►

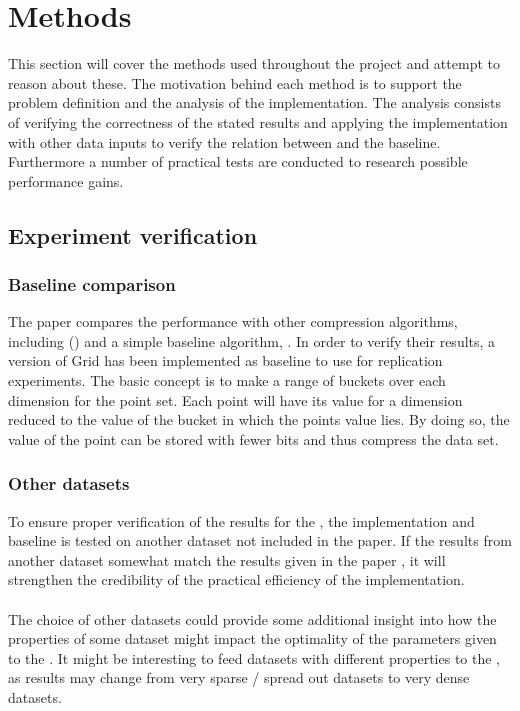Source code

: \section{Methods}
\label{methods}
This section will cover the methods used throughout the project and attempt to reason about these. The motivation behind each method is to support the problem definition and the analysis of the \qs{} implementation. The analysis consists of verifying the correctness of the stated results and applying the implementation with other data inputs to verify the relation between \qs{} and the baseline. Furthermore a number of practical tests are conducted to research possible performance gains.

\subsection{Experiment verification}

\subsubsection{Baseline comparison}
The paper compares the \qs{} performance with other compression algorithms, including (\pq{}) and a simple baseline algorithm, \gr{}. In order to verify their results, a version of Grid has been implemented as baseline to use for replication experiments. The basic concept is to make a range of buckets over each dimension for the point set. Each point will have its value for a dimension reduced to the value of the bucket in which the points value lies. By doing so, the value of the point can be stored with fewer bits and thus compress the data set.

\subsubsection{Other datasets}
To ensure proper verification of the results for the \qs{}, the implementation and baseline is tested on another dataset not included in the paper. If the results from another dataset somewhat match the results given in the paper \cite{wagner17}, it will strengthen the credibility of the practical efficiency of the \qs{} implementation.
\\
\\
The choice of other datasets could provide some additional insight into how the properties of some dataset might impact the optimality of the parameters given to the \qs{}. It might be interesting to feed datasets with different properties to the \qs{}, as results may change from very sparse / spread out datasets to very dense datasets.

◄

* **What the task requires**
Reproduce each line from the listing above that includes the word "subsubsection".

* **Solution**
\subsubsection{Baseline comparison}
\subsubsection{Other datasets}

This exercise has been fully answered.